Было уже семь вечера. Экспресс еще не дошел до Брянска, а списки пассажиров лежали перед Вениамином: той самой корреспондентки ни в одном вагоне не обнаружили, а допрашивать проводниц решено было в Киеве. Наденька успокоилась и даже тихохонько радовалась неприятностям начальства, имея свое мнение об отлучке Германа Никитича. Мужику, рассуждала она, надоела баба, вот и съездил потрахаться с ассистенткой Ритой, есть там на кафедре такая костлявая уродина. Кто-то возразил: жена красавица — и на уродину? “Э, милый, в них такой костер пылает, что только палки успевай подбрасывать!” Посмеялись и забыли, другой вопрос терзал: как мог Малышев догадаться, что за ним неустанная слежка?
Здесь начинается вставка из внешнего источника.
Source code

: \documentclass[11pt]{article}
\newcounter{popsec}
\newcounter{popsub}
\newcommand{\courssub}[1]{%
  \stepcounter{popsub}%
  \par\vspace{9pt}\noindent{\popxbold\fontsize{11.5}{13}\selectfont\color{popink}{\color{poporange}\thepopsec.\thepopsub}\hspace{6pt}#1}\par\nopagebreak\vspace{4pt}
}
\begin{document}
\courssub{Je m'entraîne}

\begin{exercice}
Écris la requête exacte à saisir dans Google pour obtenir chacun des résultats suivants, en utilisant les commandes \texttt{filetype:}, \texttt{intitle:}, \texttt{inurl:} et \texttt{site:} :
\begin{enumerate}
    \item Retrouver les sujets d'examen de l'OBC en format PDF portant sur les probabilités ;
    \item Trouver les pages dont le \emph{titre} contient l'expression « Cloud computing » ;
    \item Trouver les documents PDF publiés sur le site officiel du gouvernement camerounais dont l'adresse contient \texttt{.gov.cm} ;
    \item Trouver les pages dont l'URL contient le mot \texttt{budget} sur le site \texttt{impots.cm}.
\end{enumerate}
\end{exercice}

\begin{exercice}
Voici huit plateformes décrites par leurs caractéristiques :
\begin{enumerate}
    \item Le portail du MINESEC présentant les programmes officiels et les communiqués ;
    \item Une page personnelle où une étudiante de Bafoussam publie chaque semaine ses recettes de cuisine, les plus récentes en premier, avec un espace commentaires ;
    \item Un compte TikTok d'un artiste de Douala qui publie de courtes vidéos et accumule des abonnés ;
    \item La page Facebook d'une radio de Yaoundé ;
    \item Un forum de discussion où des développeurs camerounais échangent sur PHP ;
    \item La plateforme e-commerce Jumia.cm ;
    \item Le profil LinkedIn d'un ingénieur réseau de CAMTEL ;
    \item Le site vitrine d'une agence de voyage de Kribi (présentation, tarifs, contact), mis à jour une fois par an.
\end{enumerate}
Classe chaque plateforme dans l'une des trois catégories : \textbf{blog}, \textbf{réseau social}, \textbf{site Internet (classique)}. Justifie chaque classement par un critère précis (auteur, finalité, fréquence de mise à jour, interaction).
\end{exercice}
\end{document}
Жил затаенно несколько месяцев — и вдруг сорвался. Кто шепнул ему, кто навел на мысль? Наружка, то есть. Седьмое управление, лучшая в мире, распознать слежку может только профессионал высочайшего класса, но никак не доцент какой-то там кафедры. И где сейчас этот доцент? С американским паспортом и измененной внешностью садится в лайнер? Документ с ним или пересекает границу в дипломатической почте?
Герман Никитич появился около десяти вечера, Софья Владиленовна, вдоволь наболтавшись по телефону, несколько удивилась: “Ты где это пропадал?”. Ответом было невнятное бурчание, зато звонко расхохоталась Марина: “Папа! Ты молодец: завел любовницу!”. Сидевший в кустах наружник внес некоторую ясность: Герман Никитич к дому подъехал на такси и со стороны проспекта Вернадского.
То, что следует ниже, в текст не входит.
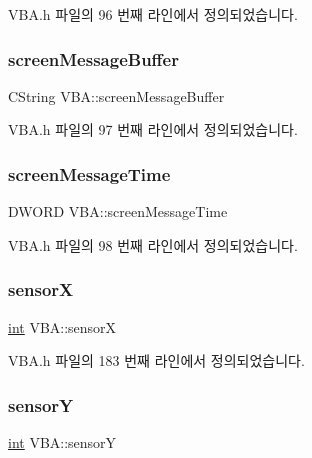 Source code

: V\+B\+A.\+h 파일의 96 번째 라인에서 정의되었습니다.

\mbox{\label{class_v_b_a_ab9551bfe042a30531aeb47a7b2ac2038}} 
\subsubsection{\texorpdfstring{screen\+Message\+Buffer}{screenMessageBuffer}}
{\footnotesize\ttfamily C\+String V\+B\+A\+::screen\+Message\+Buffer}



V\+B\+A.\+h 파일의 97 번째 라인에서 정의되었습니다.

\mbox{\label{class_v_b_a_a27f8c0f4add5a8242470289874dd601c}} 
\subsubsection{\texorpdfstring{screen\+Message\+Time}{screenMessageTime}}
{\footnotesize\ttfamily D\+W\+O\+RD V\+B\+A\+::screen\+Message\+Time}



V\+B\+A.\+h 파일의 98 번째 라인에서 정의되었습니다.

\mbox{\label{class_v_b_a_a070ab23839c3e1b67c29c70a34c87b1a}} 
\subsubsection{\texorpdfstring{sensorX}{sensorX}}
{\footnotesize\ttfamily \mbox{\hyperlink{_util_8cpp_a0ef32aa8672df19503a49fab2d0c8071}{int}} V\+B\+A\+::sensorX}



V\+B\+A.\+h 파일의 183 번째 라인에서 정의되었습니다.

\mbox{\label{class_v_b_a_a090bef0a0f7702b275e46ee14a130359}} 
\subsubsection{\texorpdfstring{sensorY}{sensorY}}
{\footnotesize\ttfamily \mbox{\hyperlink{_util_8cpp_a0ef32aa8672df19503a49fab2d0c8071}{int}} V\+B\+A\+::sensorY}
Начальство громы и молнии метать не стало, приказало собрать все сведения о протекшем дне и доложить во вторник, наблюдение же усилить.
12
Еще не опомнились от шпионской (в лучшем случае — хулиганской) воскресной выходки Малышева, как он подбросил сущую подлянку — на следующий же день, в понедельник. Вернулся из института домой, пообедал, позвонил теще, узнал, в чем нуждается ее холодильник, Софья Владиленовна пофыркала, отсчитала деньги (она ими распоряжалась в семье, что, Патрикееву казалось, ущемляло права Германа Никитича).
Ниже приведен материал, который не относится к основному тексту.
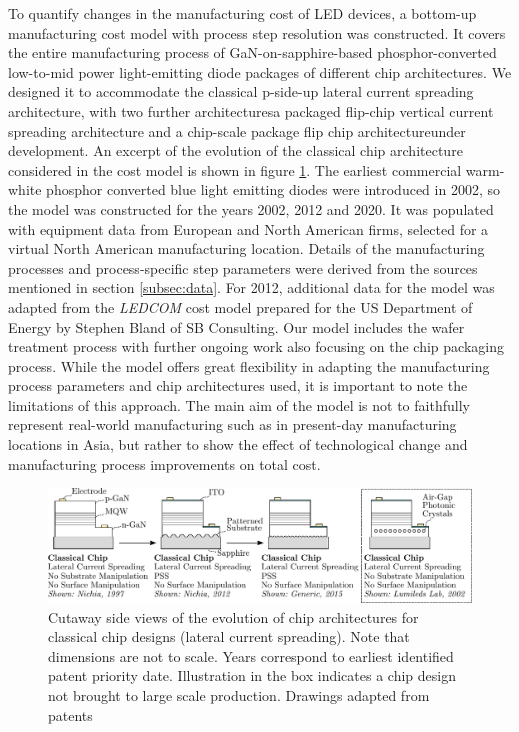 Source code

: \documentclass[a4paper,nocompress]{spie}  %
\begin{document}
        To quantify changes in the manufacturing cost of LED devices, a bottom-up manufacturing cost model with process step resolution was constructed. It covers the entire manufacturing process of GaN-on-sapphire-based phosphor-converted low-to-mid power light-emitting diode packages of different chip architectures. We designed it to accommodate the classical p-side-up lateral current spreading architecture, with two further architectures\textemdash a packaged flip-chip vertical current spreading architecture and a chip-scale package flip chip architecture\textemdash under development. An excerpt of the evolution of the classical chip architecture considered in the cost model is shown in figure \ref{fig:chip_arch}. The earliest commercial warm-white phosphor converted blue light emitting diodes were introduced in 2002, so the model was constructed for the years 2002, 2012 and 2020. It was populated with equipment data from European and North American firms, selected for a virtual North American manufacturing location. Details of the manufacturing processes and process-specific step parameters were derived from the sources mentioned in section \ref{subsec:data}. For 2012, additional data for the model was adapted from the \textit{LEDCOM} cost model prepared for the US Department of Energy by Stephen Bland of SB Consulting\cite{ledcomv2}. Our model includes the wafer treatment process with further ongoing work also focusing on the chip packaging process. While the model offers great flexibility in adapting the manufacturing process parameters and chip architectures used, it is important to note the limitations of this approach. The main aim of the model is not to faithfully represent real-world manufacturing such as in present-day manufacturing locations in Asia, but rather to show the effect of technological change and manufacturing process improvements on total cost. 

        \begin{figure} [ht]
            \begin{center}
                \includegraphics[width=\textwidth]{SPIE/article/chip_architectures.pdf}
            \end{center}
            \caption{Cutaway side views of the evolution of chip architectures for classical chip designs (lateral current spreading). Note that dimensions are not to scale. Years correspond to earliest identified patent priority date. Illustration in the box indicates a chip design not brought to large scale production. Drawings adapted from patents \cite{nagahama2013nitride,tanaka2010semiconductor,wierer2006photonic}}
            \label{fig:chip_arch}
        \end{figure}
\end{document}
Малышев же доехал до “Профсоюзной” и потолкался на Черемушкинском рынке. После вчерашнего провала наружники старались ничего не упустить, вели групповое наблюдение, кольцом охватив объект. Патрикеев подкатил на машине, контролировал. Герман Никитич смирнехонько сел на 130-й автобус, шедший до Минской улицы. Агенты менялись, чтоб не примелькаться. Один сошел на остановке “Ленинский проспект”, следующий должен был сесть на “Метро Университетская”. Герман Никитич же покинул автобус на полдороге между остановками, у кинотеатра “Прогресс”, что не показалось странным: изредка объект кое-что из молочных продуктов прикупал в магазине поблизости. И вдруг, как вчера на вокзале, Малышев испарился, исчез. Агенты забегали. Десять, пятнадцать минут — а Германа Никитича всё не было. Не доверяя шоферу (тот плохо запоминал людей), Патрикеев сам сел за руль, вел машину медленно, вглядываясь в прохожих, и увидел-таки беглеца Малышев преспокойно стоял на той же остановке, будто никуда с нее не отлучался. День был мокрым, еще с ночи зарядили дожди, у остановки — обширная лужа, Герман Никитич стоял в метре от нее, и разъяренный Патрикеев промчался мимо него так, что окатил вероломного подшефного с головы до ног грязной водой: на тебе, получай, и впредь не смей!